Gradually moving the books off the table near the window
My building got new windows 20 years ago, but these have proved unsatisfactory. It's drafty in cold weather, and people have reported water leaks. One of my windows had a part peel off last year, and it broke again after being fixed. The guy came once more and used some sort of super-glue. I was supposed to leave it alone for a few days but was so scared it would break that I haven't touched it all year.
This problem is moot since they're replacing all the windows. This has been going on since July, and mine are scheduled in about a month. I remember no inconvenience the last time, but this time we're asked to move things away from the window area, and cover everything else. There's a long memo detailing what we have to do; it's a total pain. I'm dreading it (not to mention that I'll be without window coverings for several days and might have to live my life in the bathroom since I'm on a low floor and the other rooms can be seen from outside), and have started moving things off the couch under the window which I'll have to turn on its side against the wall since there's nowhere to move it. Miles to go...
The computer is near the window, and I'm not sure if just covering it is enough, or I'll have to move it (running the risk of not being able to hook it up again). Next to the computer under the window is a table piled with books I've read that need to be blogged. So I need to get caught up on blogging (though I guess I could put the books elsewhere). I like to group them in some way, and this entry's theme will be: disappointing books from authors I've previously enjoyed.
"Guilty Pleasures" by Lawrence Sanders - I've liked many of Sanders' mysteries but this book about a rich, decadent Florida family had no mystery and little action. An incest subplot was particularly icky.
"Queenan Country" by Joe Queenan - Joe Queenan is a very funny guy and I especially like his writings on movies. This British travelogue left me cold, possibly because I'm not that interested in England. After the lead-off story of a Liverpool cabdriver who claimed intimate knowledge of the Beatles, I lost interest and gave up after 56 pages.
"The Man of my Dreams" by Curtis Sittenfeld - I loved the author's "Prep" so much I got it in hardcover after reading the paperback. This will be traded away. I wasn't enthralled with protagonist Hannah's coming of age tale, which seemed to go on and on in its angst.
"Don't Make a Scene" by Valerie Block - I loved the author's "None of Your Business" so much that I got another copy after lending mine out. This one, not so much. Diane programs a Village revival house cinema and has apartment problems and man problems. One relationship was especially distasteful.
"Chasing Harry Winston" by Lauren Weisberger - I liked "The Devil Wears Prada" but this was just eh. The heroines are fabulous and gorgeous, but I kept getting these 3 BFFs confused with characters in another book I was reading simultaneously.
"Some Nerve" by Jane Heller - The coincidence that dominates this story is ridiculous. It's revealed in the book jacket, but I won't spoil. A celebrity journalist in LA loses a big story and is banished back home to Middletown, where (gasp)... no, I won't spoil it.
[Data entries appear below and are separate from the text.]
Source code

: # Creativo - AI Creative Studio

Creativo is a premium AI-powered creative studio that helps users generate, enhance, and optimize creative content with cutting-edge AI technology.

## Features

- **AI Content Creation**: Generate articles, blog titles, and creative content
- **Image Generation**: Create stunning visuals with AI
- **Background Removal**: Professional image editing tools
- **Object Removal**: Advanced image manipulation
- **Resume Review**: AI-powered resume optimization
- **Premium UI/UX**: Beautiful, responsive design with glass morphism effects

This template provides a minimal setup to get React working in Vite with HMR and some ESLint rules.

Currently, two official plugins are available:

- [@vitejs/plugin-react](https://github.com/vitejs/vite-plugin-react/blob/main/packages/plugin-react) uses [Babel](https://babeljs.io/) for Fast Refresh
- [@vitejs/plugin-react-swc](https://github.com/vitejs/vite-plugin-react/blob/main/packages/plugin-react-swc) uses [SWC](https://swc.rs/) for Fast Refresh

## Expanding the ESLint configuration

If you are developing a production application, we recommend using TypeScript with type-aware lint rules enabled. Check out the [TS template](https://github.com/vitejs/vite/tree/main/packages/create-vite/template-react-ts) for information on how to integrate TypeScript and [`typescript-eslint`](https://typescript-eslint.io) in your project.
Didn't buy a word of it.
"Queen Takes King" by Gigi Levangie Grazer - Some of Grazer's books are better than others, and this is one of the others. Power couple (literally named Power) starts divorce proceedings when husband Jacks' (short for Jackson) affair with a hot newscaster is exposed. Some of the ensuing events are just icky.
"Certain Girls" by Jennifer Weiner - This eagerly awaited sequel to "Good in Bed" was a bit disappointing, though I'll keep it in my collection. Daughter Joy, born at the end of the first book, is now approaching her bat mitzvah and is one of the more annoying tweens on the planet. A wrenching plot twist near the end added to my discomfort. Still, I'll read anything Jennifer Weiner writes.